FILE - In this Monday, June 18, 2012, file photo, specialist Patrick King works at his post on the floor of the New York Stock Exchange. Dow Jones futures are up ahead of Tuesday's fed meeting. (AP Photo/Richard Drew, File)

NEW YORK (AP) -- U.S. stock futures rose Tuesday as the Federal Reserve gathered to chart a course for the economy and new evidence emerged of a slowly mending market for builders.

Dow Jones industrial average futures rose 42 points to 12,729. Standard & Poor's 500 futures added 4.6 points to 1,345.50 and Nasdaq futures rose 12.25 points to 2,599.75.

Economists say that even if the Fed does not act after its two-day meeting, which closes Wednesday, it will send a clear message that it is standing by to do so if needed.

Economic policymakers are meeting at a time of growing urgency in Europe with Greece locked in power-sharing talks and the continent's next potential trouble spot, Spain, facing an increasingly slippery path to recovery.

While there was some relief outside of Greece that conservatives won national elections over the weekend, the results were inconclusive and the potential for more trouble in Athens has roiled markets for two days.

Both the conservatives and the third-placed Socialist party have pledged to honor Greece's commitments for further austerity and reforms agreed to as conditions for two massive international bailouts.
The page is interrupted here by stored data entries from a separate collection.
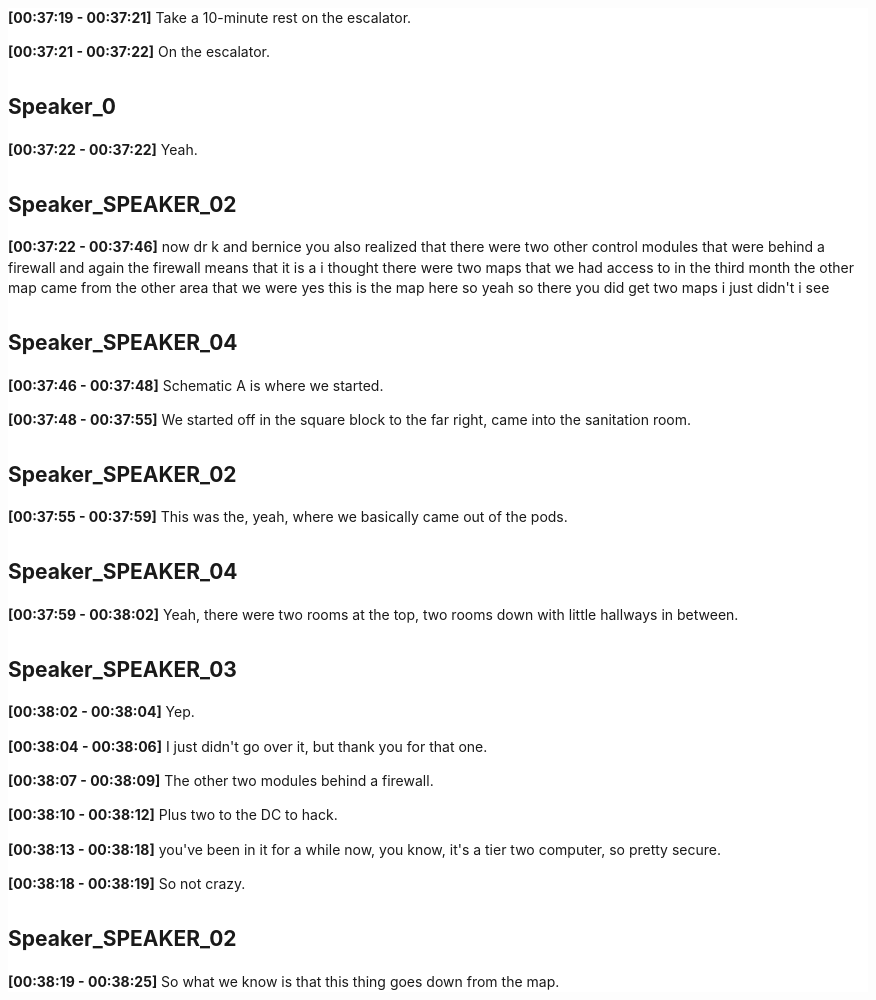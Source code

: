 **[00:37:19 - 00:37:21]** Take a 10-minute rest on the escalator.

**[00:37:21 - 00:37:22]** On the escalator.


## Speaker_0

**[00:37:22 - 00:37:22]** Yeah.


## Speaker_SPEAKER_02

**[00:37:22 - 00:37:46]** now dr k and bernice you also realized that there were two other control modules that were behind a firewall and again the firewall means that it is a i thought there were two maps that we had access to in the third month the other map came from the other area that we were yes this is the map here so yeah so there you did get two maps i just didn't i see


## Speaker_SPEAKER_04

**[00:37:46 - 00:37:48]** Schematic A is where we started.

**[00:37:48 - 00:37:55]** We started off in the square block to the far right, came into the sanitation room.


## Speaker_SPEAKER_02

**[00:37:55 - 00:37:59]** This was the, yeah, where we basically came out of the pods.


## Speaker_SPEAKER_04

**[00:37:59 - 00:38:02]** Yeah, there were two rooms at the top, two rooms down with little hallways in between.


## Speaker_SPEAKER_03

**[00:38:02 - 00:38:04]** Yep.

**[00:38:04 - 00:38:06]** I just didn't go over it, but thank you for that one.

**[00:38:07 - 00:38:09]** The other two modules behind a firewall.

**[00:38:10 - 00:38:12]** Plus two to the DC to hack.

**[00:38:13 - 00:38:18]** you've been in it for a while now, you know, it's a tier two computer, so pretty secure.

**[00:38:18 - 00:38:19]** So not crazy.


## Speaker_SPEAKER_02

**[00:38:19 - 00:38:25]** So what we know is that this thing goes down from the map.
However, they are pressing for an extension of at least two years in the deadline, and the situation in Spain seems to grow worse by the day.

Spain paid sharply higher interest rates in a short-term bill auction Tuesday, suggesting doubts about the country's ability to stand on its own financially.

There were mixed economic signals out of the U.S. Tuesday.

U.S. builders requested the most permits to build homes and apartments than they have in three and a half years and started work on more single-family homes in May.

The Commerce Department also reported that April was much better for housing starts than first thought. The government revised up the figures to 744,000 — the fastest building pace since October 2008.

At the same time, the fourth-quarter earnings report from FedEx painted a picture of a start-and-stop recovery.

The world's second-largest package delivery company posted thinner profits and its outlook for the first quarter and the full year sent company shares down 2 percent before the market opened.

FedEx Corp. serves as a barometer for broader business trends. However, part of the carrier's outlook is based on higher costs for salaries and pensions.